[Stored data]
◇ ◇ ◇ ◇ ◇ ◇ ◇
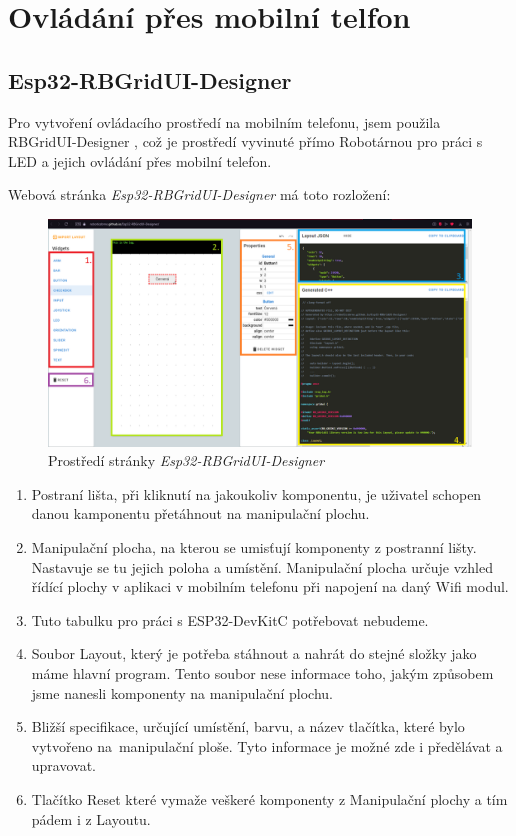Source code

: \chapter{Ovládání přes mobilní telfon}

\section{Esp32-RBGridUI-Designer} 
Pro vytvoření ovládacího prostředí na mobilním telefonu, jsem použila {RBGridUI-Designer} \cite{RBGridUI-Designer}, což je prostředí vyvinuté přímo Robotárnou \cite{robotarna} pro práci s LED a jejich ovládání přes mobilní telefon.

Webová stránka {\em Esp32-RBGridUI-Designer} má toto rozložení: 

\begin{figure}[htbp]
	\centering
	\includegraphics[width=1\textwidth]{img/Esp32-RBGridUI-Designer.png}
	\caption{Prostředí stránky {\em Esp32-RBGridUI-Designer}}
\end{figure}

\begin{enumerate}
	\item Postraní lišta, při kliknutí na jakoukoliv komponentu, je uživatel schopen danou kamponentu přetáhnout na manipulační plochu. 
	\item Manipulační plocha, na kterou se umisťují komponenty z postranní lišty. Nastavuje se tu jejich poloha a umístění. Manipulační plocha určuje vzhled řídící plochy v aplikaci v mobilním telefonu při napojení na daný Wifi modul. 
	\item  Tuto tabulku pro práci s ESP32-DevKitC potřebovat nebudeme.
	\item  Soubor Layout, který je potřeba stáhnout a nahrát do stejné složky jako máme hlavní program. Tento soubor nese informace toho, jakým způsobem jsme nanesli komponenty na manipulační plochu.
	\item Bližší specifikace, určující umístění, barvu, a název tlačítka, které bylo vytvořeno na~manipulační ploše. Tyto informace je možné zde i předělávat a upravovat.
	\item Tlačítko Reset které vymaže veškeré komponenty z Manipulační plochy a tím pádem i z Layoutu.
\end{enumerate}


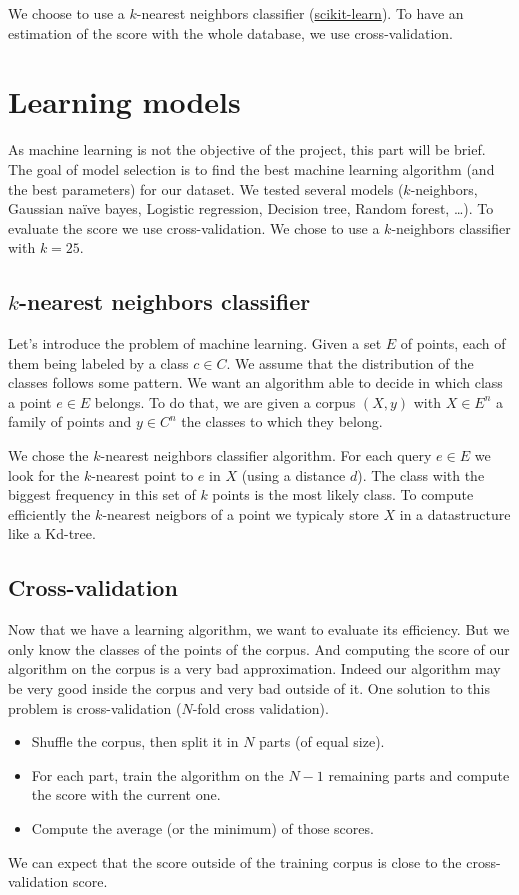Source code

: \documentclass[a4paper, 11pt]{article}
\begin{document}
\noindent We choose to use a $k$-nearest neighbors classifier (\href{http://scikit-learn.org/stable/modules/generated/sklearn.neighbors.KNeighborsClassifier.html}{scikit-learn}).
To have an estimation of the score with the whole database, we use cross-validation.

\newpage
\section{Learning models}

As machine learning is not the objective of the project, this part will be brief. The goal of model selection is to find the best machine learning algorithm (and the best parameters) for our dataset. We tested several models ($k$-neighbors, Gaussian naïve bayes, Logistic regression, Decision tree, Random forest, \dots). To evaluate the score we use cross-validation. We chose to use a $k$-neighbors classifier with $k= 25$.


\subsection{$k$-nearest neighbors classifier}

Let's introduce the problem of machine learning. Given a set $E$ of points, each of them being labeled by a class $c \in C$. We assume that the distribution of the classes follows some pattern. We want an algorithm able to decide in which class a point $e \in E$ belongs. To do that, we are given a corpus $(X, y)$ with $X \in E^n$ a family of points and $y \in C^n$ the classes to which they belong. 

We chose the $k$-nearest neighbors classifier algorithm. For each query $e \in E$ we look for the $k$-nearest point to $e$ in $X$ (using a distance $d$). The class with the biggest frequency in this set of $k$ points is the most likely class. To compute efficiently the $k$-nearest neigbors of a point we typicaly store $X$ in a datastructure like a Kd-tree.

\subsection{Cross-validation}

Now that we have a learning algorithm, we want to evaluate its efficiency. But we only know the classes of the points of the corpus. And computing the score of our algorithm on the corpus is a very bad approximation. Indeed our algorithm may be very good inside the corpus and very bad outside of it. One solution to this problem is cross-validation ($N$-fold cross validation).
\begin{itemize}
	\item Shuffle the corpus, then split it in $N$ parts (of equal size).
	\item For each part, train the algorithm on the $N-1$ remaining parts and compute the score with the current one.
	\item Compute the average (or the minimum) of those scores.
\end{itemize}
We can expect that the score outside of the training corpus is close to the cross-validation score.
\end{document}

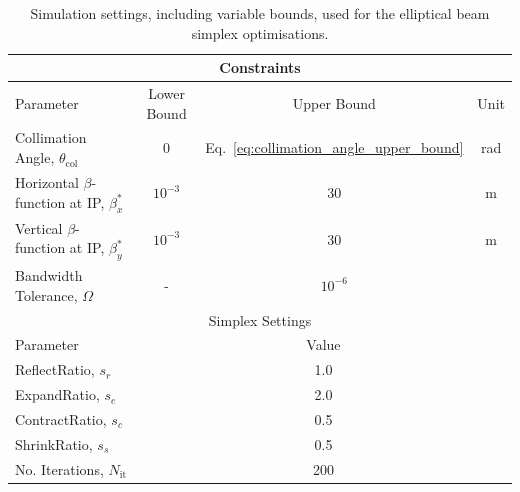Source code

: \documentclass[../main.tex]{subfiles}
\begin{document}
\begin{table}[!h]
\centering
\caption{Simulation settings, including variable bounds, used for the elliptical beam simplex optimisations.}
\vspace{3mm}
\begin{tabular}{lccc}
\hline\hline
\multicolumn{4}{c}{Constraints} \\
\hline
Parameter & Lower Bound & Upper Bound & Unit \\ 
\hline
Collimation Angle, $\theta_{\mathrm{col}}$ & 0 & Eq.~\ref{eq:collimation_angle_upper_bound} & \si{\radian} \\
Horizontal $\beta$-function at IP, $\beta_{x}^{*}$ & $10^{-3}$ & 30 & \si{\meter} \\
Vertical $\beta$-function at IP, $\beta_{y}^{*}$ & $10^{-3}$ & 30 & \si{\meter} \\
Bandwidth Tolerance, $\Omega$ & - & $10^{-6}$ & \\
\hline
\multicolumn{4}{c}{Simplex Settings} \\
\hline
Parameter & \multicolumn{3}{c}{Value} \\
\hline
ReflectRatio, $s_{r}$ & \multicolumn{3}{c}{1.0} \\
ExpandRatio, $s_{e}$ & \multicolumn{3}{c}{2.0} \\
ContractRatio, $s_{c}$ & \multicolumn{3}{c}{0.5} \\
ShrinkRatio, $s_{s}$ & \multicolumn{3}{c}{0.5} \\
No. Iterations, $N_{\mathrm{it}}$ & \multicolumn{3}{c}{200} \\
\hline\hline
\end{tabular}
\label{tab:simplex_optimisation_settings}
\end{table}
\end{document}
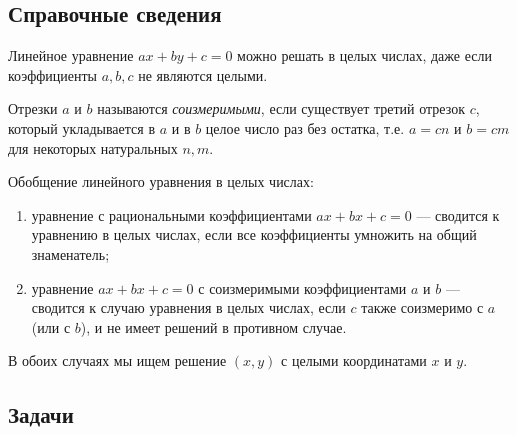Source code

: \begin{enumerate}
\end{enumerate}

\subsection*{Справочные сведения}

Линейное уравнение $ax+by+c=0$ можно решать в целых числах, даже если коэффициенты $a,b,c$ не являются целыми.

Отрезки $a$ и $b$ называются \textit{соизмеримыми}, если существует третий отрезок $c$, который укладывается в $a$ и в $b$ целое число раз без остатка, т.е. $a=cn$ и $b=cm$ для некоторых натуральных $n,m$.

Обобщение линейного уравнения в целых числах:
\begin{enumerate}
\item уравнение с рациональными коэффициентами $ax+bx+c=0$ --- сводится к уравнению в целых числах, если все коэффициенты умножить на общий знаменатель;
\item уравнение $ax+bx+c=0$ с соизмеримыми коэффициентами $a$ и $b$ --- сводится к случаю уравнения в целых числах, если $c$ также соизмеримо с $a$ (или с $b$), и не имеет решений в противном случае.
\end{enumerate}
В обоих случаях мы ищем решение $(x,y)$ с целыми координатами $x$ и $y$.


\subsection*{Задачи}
◇ ◇ ◇ ◇ ◇ ◇ ◇
§ **WORK TO COMPLETE**
Please output the records above exactly, without the pictures.

§ **EXERCISE RESULT**
Source code

: \chapter{Ovládání přes mobilní telfon}

\section{Esp32-RBGridUI-Designer} 
Pro vytvoření ovládacího prostředí na mobilním telefonu, jsem použila {RBGridUI-Designer} \cite{RBGridUI-Designer}, což je prostředí vyvinuté přímo Robotárnou \cite{robotarna} pro práci s LED a jejich ovládání přes mobilní telefon.

Webová stránka {\em Esp32-RBGridUI-Designer} má toto rozložení: 

\begin{figure}[htbp]
	\centering
	\includegraphics[width=1\textwidth]{img/Esp32-RBGridUI-Designer.png}
	\caption{Prostředí stránky {\em Esp32-RBGridUI-Designer}}
\end{figure}

\begin{enumerate}
	\item Postraní lišta, při kliknutí na jakoukoliv komponentu, je uživatel schopen danou kamponentu přetáhnout na manipulační plochu. 
	\item Manipulační plocha, na kterou se umisťují komponenty z postranní lišty. Nastavuje se tu jejich poloha a umístění. Manipulační plocha určuje vzhled řídící plochy v aplikaci v mobilním telefonu při napojení na daný Wifi modul. 
	\item  Tuto tabulku pro práci s ESP32-DevKitC potřebovat nebudeme.
	\item  Soubor Layout, který je potřeba stáhnout a nahrát do stejné složky jako máme hlavní program. Tento soubor nese informace toho, jakým způsobem jsme nanesli komponenty na manipulační plochu.
	\item Bližší specifikace, určující umístění, barvu, a název tlačítka, které bylo vytvořeno na~manipulační ploše. Tyto informace je možné zde i předělávat a upravovat.
	\item Tlačítko Reset které vymaže veškeré komponenty z Manipulační plochy a tím pádem i z Layoutu.
\end{enumerate}


Source code

: \documentclass[a4paper, 11pt]{article}
\begin{document}
\noindent We choose to use a $k$-nearest neighbors classifier (\href{http://scikit-learn.org/stable/modules/generated/sklearn.neighbors.KNeighborsClassifier.html}{scikit-learn}).
To have an estimation of the score with the whole database, we use cross-validation.

\newpage
\section{Learning models}

As machine learning is not the objective of the project, this part will be brief. The goal of model selection is to find the best machine learning algorithm (and the best parameters) for our dataset. We tested several models ($k$-neighbors, Gaussian naïve bayes, Logistic regression, Decision tree, Random forest, \dots). To evaluate the score we use cross-validation. We chose to use a $k$-neighbors classifier with $k= 25$.


\subsection{$k$-nearest neighbors classifier}

Let's introduce the problem of machine learning. Given a set $E$ of points, each of them being labeled by a class $c \in C$. We assume that the distribution of the classes follows some pattern. We want an algorithm able to decide in which class a point $e \in E$ belongs. To do that, we are given a corpus $(X, y)$ with $X \in E^n$ a family of points and $y \in C^n$ the classes to which they belong. 

We chose the $k$-nearest neighbors classifier algorithm. For each query $e \in E$ we look for the $k$-nearest point to $e$ in $X$ (using a distance $d$). The class with the biggest frequency in this set of $k$ points is the most likely class. To compute efficiently the $k$-nearest neigbors of a point we typicaly store $X$ in a datastructure like a Kd-tree.

\subsection{Cross-validation}

Now that we have a learning algorithm, we want to evaluate its efficiency. But we only know the classes of the points of the corpus. And computing the score of our algorithm on the corpus is a very bad approximation. Indeed our algorithm may be very good inside the corpus and very bad outside of it. One solution to this problem is cross-validation ($N$-fold cross validation).
\begin{itemize}
	\item Shuffle the corpus, then split it in $N$ parts (of equal size).
	\item For each part, train the algorithm on the $N-1$ remaining parts and compute the score with the current one.
	\item Compute the average (or the minimum) of those scores.
\end{itemize}
We can expect that the score outside of the training corpus is close to the cross-validation score.
\end{document}

Source code

: \documentclass[../main.tex]{subfiles}
\begin{document}
\begin{table}[!h]
\centering
\caption{Simulation settings, including variable bounds, used for the elliptical beam simplex optimisations.}
\vspace{3mm}
\begin{tabular}{lccc}
\hline\hline
\multicolumn{4}{c}{Constraints} \\
\hline
Parameter & Lower Bound & Upper Bound & Unit \\ 
\hline
Collimation Angle, $\theta_{\mathrm{col}}$ & 0 & Eq.~\ref{eq:collimation_angle_upper_bound} & \si{\radian} \\
Horizontal $\beta$-function at IP, $\beta_{x}^{*}$ & $10^{-3}$ & 30 & \si{\meter} \\
Vertical $\beta$-function at IP, $\beta_{y}^{*}$ & $10^{-3}$ & 30 & \si{\meter} \\
Bandwidth Tolerance, $\Omega$ & - & $10^{-6}$ & \\
\hline
\multicolumn{4}{c}{Simplex Settings} \\
\hline
Parameter & \multicolumn{3}{c}{Value} \\
\hline
ReflectRatio, $s_{r}$ & \multicolumn{3}{c}{1.0} \\
ExpandRatio, $s_{e}$ & \multicolumn{3}{c}{2.0} \\
ContractRatio, $s_{c}$ & \multicolumn{3}{c}{0.5} \\
ShrinkRatio, $s_{s}$ & \multicolumn{3}{c}{0.5} \\
No. Iterations, $N_{\mathrm{it}}$ & \multicolumn{3}{c}{200} \\
\hline\hline
\end{tabular}
\label{tab:simplex_optimisation_settings}
\end{table}
\end{document}
Source code

: \begin{enumerate}
\end{enumerate}

\subsection*{Справочные сведения}

Линейное уравнение $ax+by+c=0$ можно решать в целых числах, даже если коэффициенты $a,b,c$ не являются целыми.

Отрезки $a$ и $b$ называются \textit{соизмеримыми}, если существует третий отрезок $c$, который укладывается в $a$ и в $b$ целое число раз без остатка, т.е. $a=cn$ и $b=cm$ для некоторых натуральных $n,m$.

Обобщение линейного уравнения в целых числах:
\begin{enumerate}
\item уравнение с рациональными коэффициентами $ax+bx+c=0$ --- сводится к уравнению в целых числах, если все коэффициенты умножить на общий знаменатель;
\item уравнение $ax+bx+c=0$ с соизмеримыми коэффициентами $a$ и $b$ --- сводится к случаю уравнения в целых числах, если $c$ также соизмеримо с $a$ (или с $b$), и не имеет решений в противном случае.
\end{enumerate}
В обоих случаях мы ищем решение $(x,y)$ с целыми координатами $x$ и $y$.


\subsection*{Задачи}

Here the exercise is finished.